A resolução aponta no sentido da ampliação dos espaços de autonomia no direito do trabalho por meio de instrumentos que garantam seu exercício pleno e efetivo. Amplia-se, assim, o âmbito da solução consensual, que tende a ser, conforme já destacava Ada Pellegrini Grinover, “mais econômica em tempo e custos”.1 Nesse sentido, levou-se em conta, como consta de um dos consideranda da Resolução n. 586, que “o acordo a ser levado à homologação pode resultar de negociação direta entre as partes ou de mediação pré-processual”.
Transação trabalhista por escritura pública
A remissão da Resolução n. 586 aos acordos extrajudiciais e à sua homologação faz recordar do Projeto de Lei 4.894 (PL 4894/2019), de autoria do Deputado Hugo Motta, do Republicanos, que tramita no Congresso Nacional. Esse projeto pretende alterar a Consolidação das Leis do Trabalho (CLT) para, dando um passo adiante em termos de autonomia, “permitir que o acordo extrajudicial seja celebrado por escritura pública, prescindindo da homologação judicial”.

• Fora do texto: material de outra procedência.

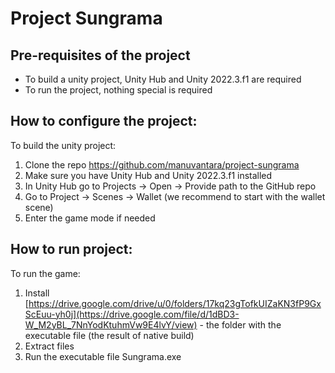 # Project Sungrama

## Pre-requisites of the project
- To build a unity project, Unity Hub and Unity 2022.3.f1 are required
- To run the project, nothing special is required

## How to configure the project:
To build the unity project:
1. Clone the repo https://github.com/manuvantara/project-sungrama
2. Make sure you have Unity Hub and Unity 2022.3.f1 installed
3. In Unity Hub go to Projects -> Open -> Provide path to the GitHub repo
4. Go to Project -> Scenes -> Wallet (we recommend to start with the wallet scene)
5. Enter the game mode if needed

## How to run project:
To run the game:
1. Install [https://drive.google.com/drive/u/0/folders/17kq23gTofkUIZaKN3fP9GxScEuu-yh0j](https://drive.google.com/file/d/1dBD3-W_M2yBL_7NnYodKtuhmVw9E4lvY/view) -  the folder with the executable file (the result of native build)
2. Extract files
3. Run the executable file Sungrama.exe
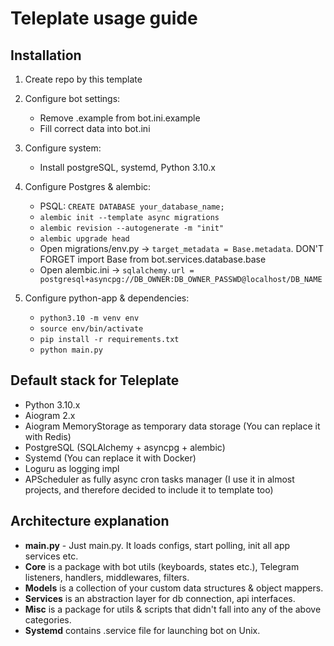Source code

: # Teleplate usage guide

## Installation
1) Create repo by this template

2) Configure bot settings:
   - Remove .example from bot.ini.example
   - Fill correct data into bot.ini
   
3) Configure system:
   - Install postgreSQL, systemd, Python 3.10.x
   
4) Configure Postgres & alembic:
   - PSQL: `CREATE DATABASE your_database_name;`
   - `alembic init --template async migrations`
   - `alembic revision --autogenerate -m "init"`
   - `alembic upgrade head`
   - Open migrations/env.py -> `target_metadata = Base.metadata`. DON'T FORGET import Base from bot.services.database.base
   - Open alembic.ini -> `sqlalchemy.url = postgresql+asyncpg://DB_OWNER:DB_OWNER_PASSWD@localhost/DB_NAME`
   
5) Configure python-app & dependencies:
   - `python3.10 -m venv env`
   - `source env/bin/activate`
   - `pip install -r requirements.txt`
   - `python main.py`


## Default stack for Teleplate
- Python 3.10.x
- Aiogram 2.x
- Aiogram MemoryStorage as temporary data storage (You can replace it with Redis)
- PostgreSQL (SQLAlchemy + asyncpg + alembic)
- Systemd (You can replace it with Docker)
- Loguru as logging impl
- APScheduler as fully async cron tasks manager (I use it in almost projects, and therefore decided to include it to template too)

## Architecture explanation
- **main.py** - Just main.py. It loads configs, start polling, init all app services etc.
- **Core** is a package with bot utils (keyboards, states etc.), Telegram listeners, handlers, middlewares, filters.
- **Models** is a collection of your custom data structures & object mappers.
- **Services** is an abstraction layer for db connection, api interfaces.
- **Misc** is a package for utils & scripts that didn't fall into any of the above categories.
- **Systemd** contains .service file for launching bot on Unix.
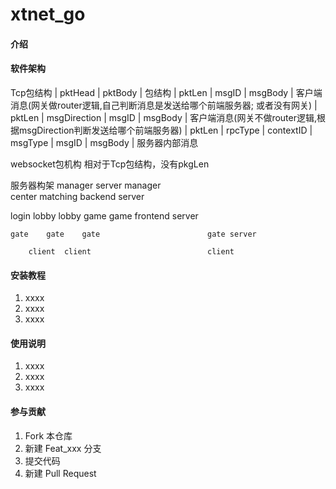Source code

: # xtnet_go

#### 介绍


#### 软件架构
Tcp包结构
| pktHead |                      pktBody                     |    包结构
| pktLen  | msgID |              msgBody                     |    客户端消息(网关做router逻辑,自己判断消息是发送给哪个前端服务器; 或者没有网关)
| pktLen  | msgDirection | msgID |          msgBody          |    客户端消息(网关不做router逻辑,根据msgDirection判断发送给哪个前端服务器)
| pktLen  | rpcType | contextID  | msgType | msgID | msgBody |    服务器内部消息

websocket包机构
相对于Tcp包结构，没有pkgLen


服务器构架
           manager                              server manager  
     center     matching                        backend server

login    lobby  lobby     game  game            frontend server

    gate    gate    gate                        gate server

        client  client                          client

#### 安装教程

1.  xxxx
2.  xxxx
3.  xxxx

#### 使用说明

1.  xxxx
2.  xxxx
3.  xxxx

#### 参与贡献

1.  Fork 本仓库
2.  新建 Feat_xxx 分支
3.  提交代码
4.  新建 Pull Request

Desde a Reforma Trabalhista de 2017, instituída pela Lei n. 13.467, acordos trabalhistas passaram a contar com regulamento de jurisdição voluntária, estabelecido entre os arts. 855–B a 855–E da CLT. O processo se inicia por petição conjunta das partes, assistidas por advogados distintos, e se encerra com o juízo de conformidade — a homologação propriamente dita — do juiz. A Reforma infelizmente não faz referência a quais trabalhadores ou quais direitos podem ser objeto de acordo.
O PL 4.894/2019 dá um passo adiante ao determinar que o acordo celebrado com assistência do notário, por escritura pública, “não dependerá de homologação judicial e constituirá título executivo extrajudicial com eficácia liberatória geral, exceto quanto às parcelas expressamente ressalvadas”. Prevê-se, ainda, que a “escritura e demais atos notariais serão gratuitos aos hipossuficientes econômicos”.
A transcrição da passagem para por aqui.